American said nearly 1,800 flight attendants who were on leave would be returning to work soon and that it was hiring over 600 more flight attendants.
American Airlines canceled over 1,500 flights between Oct. 29 and Oct. 31, blaming staff shortages and inclement weather. In addition to 340 flights being canceled on Friday, 540 were canceled on Saturday, and 650 were canceled on Sunday, a spokeswoman for the Texas-based airline told The Epoch Times in an email.
In a letter to employees obtained by The Epoch Times, American’s Chief Operating Officer David Seymour blamed “severe winds” in the Dallas-Fort Worth area with creating the situation.
“With additional weather throughout the system, our staffing begins to run tight as crew members end up out of their regular flight sequences,” he said. “To make sure we are taking care of our customers and providing scheduling certainty for our crews, we have adjusted our operation for the last few days this month by proactively canceling some flights.”
American projects having the issues resolved soon.
The spokeswoman said that the problems aren’t related to the company’s COVID-19 vaccine mandate. Capt. Dennis Tajer, a spokesman for the Allied Pilots Association, which represents American pilots, also said the cancellations are not linked to the vaccination requirements. Weather was the catalyst, but management failure also contributed, Tajer told The Epoch Times in an email.
“Management is failing at the most fundamental part of running an airline. Connecting crews to the airplane. Our employees are suffering this failure as much as passengers as crews are stuck out into their days off while scrambling to find hotels,” he said.
“Mother nature generates a storm and management’s failure to properly schedule creates storms days after,” he added.
Of the flights canceled on Saturday, all but around a dozen were due to the inability to connect workers to airplanes, Tajer said.
American announced the COVID-19 vaccine mandate on Oct. 1.
“While we are still working through the details of the federal requirements, it is clear that team members who choose to remain unvaccinated will not be able to work at American Airlines,” Doug Parker, American Airlines chief executive, said in a memorandum that day.

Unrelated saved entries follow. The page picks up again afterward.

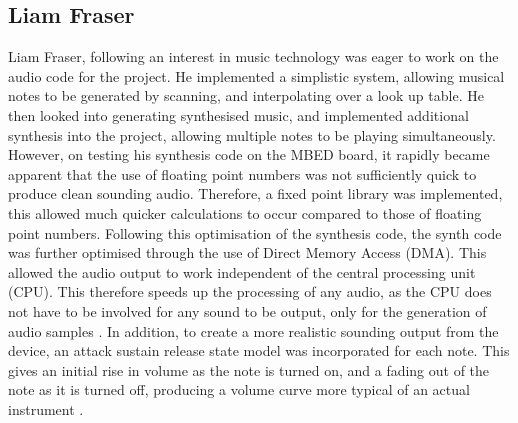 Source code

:\subsection*{Liam Fraser}
Liam Fraser, following an interest in music technology was eager to work on the 
audio code for the project. He implemented a simplistic system, allowing musical 
notes to be generated by scanning, and interpolating over a look up table. He then 
looked into generating synthesised music, and implemented additional synthesis 
into the project, allowing multiple notes to be playing simultaneously. However, 
on testing his synthesis code on the MBED board, it rapidly became apparent that 
the use of floating point numbers was not sufficiently quick to produce clean 
sounding audio. Therefore, a fixed point library was implemented, this allowed 
much quicker calculations to occur compared to those of floating point numbers. 
Following this optimisation of the synthesis code, the synth code was further 
optimised through the use of Direct Memory Access (DMA). This allowed the audio 
output to work independent of the central processing unit (CPU). This 
therefore speeds up the processing of any audio, as the CPU does not have to be 
involved for any sound to be output, only for the generation of audio samples 
\cite{dma-book}. In addition, to create a more realistic sounding output from the 
device, an attack sustain release state model was incorporated for each note. 
This gives an initial rise in volume as the note is turned on, and a fading out 
of the note as it is turned off, producing a volume curve more typical of an 
actual instrument \cite{asr-book}.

Executives at the company later said employees must be fully vaccinated by Nov. 24 or be fired.
Most U.S.-based airlines have imposed mandates, some in response to President Joe Biden’s plans to force private businesses to either get proof of vaccination from employees or require them to undergo weekly COVID-19 testing.
The head of the pilots association warned the White House and Congress last month that mandates could trigger chaos in the near future.
Southwest Airlines canceled thousands of flights earlier this month, leaving many travelers stranded for days. The airline claimed the problems were mostly due to unfavorable weather and not related to the mandate it imposed, though other airlines didn’t suffer problems at the same time and it later delayed a plan to put workers who don’t comply with the vaccination requirements on unpaid leave.
In addition to the weekend cancellations from American, the airline delayed hundreds of flights between Friday and Sunday, according to the tracking site FlightAware. That included 73 delays early Oct. 31.
American said nearly 1,800 flight attendants who were on leave would be returning to work soon and that it was hiring over 600 more flight attendants, in addition to working to hire 4,000 workers for other positions.
“The hiring of pilots and within tech ops continues to take place, and we already began ramping up hiring in reservations so more team members will be in place for the holiday season,” it said.